> Required action
Print exactly those lines that run from the beginning of the data to the line bearing "## disclaimer", inclusive.

> Supplied records

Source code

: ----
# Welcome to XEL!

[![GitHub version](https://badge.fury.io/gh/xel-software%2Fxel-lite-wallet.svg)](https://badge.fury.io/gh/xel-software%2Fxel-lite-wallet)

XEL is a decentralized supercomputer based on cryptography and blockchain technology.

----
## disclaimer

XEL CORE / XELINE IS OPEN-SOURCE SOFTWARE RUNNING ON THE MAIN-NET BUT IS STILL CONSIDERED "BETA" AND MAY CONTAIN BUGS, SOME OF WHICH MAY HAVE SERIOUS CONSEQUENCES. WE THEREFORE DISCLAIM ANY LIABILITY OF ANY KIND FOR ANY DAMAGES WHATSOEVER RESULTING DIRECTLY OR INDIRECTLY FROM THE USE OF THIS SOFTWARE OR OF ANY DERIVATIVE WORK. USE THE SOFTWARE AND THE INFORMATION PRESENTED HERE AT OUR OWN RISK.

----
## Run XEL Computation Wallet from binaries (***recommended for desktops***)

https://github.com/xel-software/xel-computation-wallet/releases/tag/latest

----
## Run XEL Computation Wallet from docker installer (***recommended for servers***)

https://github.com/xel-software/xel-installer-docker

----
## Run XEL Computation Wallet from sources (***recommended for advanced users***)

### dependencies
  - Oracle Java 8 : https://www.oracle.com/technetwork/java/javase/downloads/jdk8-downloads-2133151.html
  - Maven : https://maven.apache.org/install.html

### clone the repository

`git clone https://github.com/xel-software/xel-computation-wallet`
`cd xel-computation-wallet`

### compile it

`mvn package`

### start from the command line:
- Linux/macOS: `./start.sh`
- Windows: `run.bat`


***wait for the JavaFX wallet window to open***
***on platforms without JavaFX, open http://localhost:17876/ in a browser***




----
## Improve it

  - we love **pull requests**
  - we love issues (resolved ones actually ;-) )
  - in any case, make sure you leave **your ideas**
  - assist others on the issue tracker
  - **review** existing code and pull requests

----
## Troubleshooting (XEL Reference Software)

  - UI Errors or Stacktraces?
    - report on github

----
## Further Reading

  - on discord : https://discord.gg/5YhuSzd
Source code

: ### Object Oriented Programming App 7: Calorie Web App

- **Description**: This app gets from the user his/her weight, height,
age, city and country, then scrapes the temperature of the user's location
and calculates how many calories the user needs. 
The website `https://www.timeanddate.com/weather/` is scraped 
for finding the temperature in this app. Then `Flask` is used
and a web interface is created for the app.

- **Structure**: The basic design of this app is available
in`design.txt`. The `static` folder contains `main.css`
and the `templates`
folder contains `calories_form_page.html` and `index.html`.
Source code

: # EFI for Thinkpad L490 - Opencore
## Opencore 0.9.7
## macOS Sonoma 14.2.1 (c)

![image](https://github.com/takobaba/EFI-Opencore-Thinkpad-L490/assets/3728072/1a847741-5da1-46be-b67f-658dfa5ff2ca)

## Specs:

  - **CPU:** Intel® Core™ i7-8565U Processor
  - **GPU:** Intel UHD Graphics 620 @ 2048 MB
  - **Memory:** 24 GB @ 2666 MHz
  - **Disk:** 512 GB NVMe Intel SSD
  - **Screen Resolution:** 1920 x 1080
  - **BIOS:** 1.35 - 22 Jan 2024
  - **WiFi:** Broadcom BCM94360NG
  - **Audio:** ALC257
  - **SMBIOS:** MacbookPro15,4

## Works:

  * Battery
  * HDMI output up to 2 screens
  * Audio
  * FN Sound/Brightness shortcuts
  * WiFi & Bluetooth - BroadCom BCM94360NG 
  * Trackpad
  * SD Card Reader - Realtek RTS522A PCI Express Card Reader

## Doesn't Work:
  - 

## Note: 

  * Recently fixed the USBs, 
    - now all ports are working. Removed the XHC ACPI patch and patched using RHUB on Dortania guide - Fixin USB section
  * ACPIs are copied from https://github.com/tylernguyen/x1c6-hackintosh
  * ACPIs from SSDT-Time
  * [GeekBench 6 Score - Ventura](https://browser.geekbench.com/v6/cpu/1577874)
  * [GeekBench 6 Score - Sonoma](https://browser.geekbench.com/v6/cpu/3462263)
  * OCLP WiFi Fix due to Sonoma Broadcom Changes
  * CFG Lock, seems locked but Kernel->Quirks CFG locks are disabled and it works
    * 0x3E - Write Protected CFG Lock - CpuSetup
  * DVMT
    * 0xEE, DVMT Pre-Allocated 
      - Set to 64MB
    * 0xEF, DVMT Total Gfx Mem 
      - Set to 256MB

> Output of the task
Source code

: ----
# Welcome to XEL!

[![GitHub version](https://badge.fury.io/gh/xel-software%2Fxel-lite-wallet.svg)](https://badge.fury.io/gh/xel-software%2Fxel-lite-wallet)

XEL is a decentralized supercomputer based on cryptography and blockchain technology.

----
## disclaimer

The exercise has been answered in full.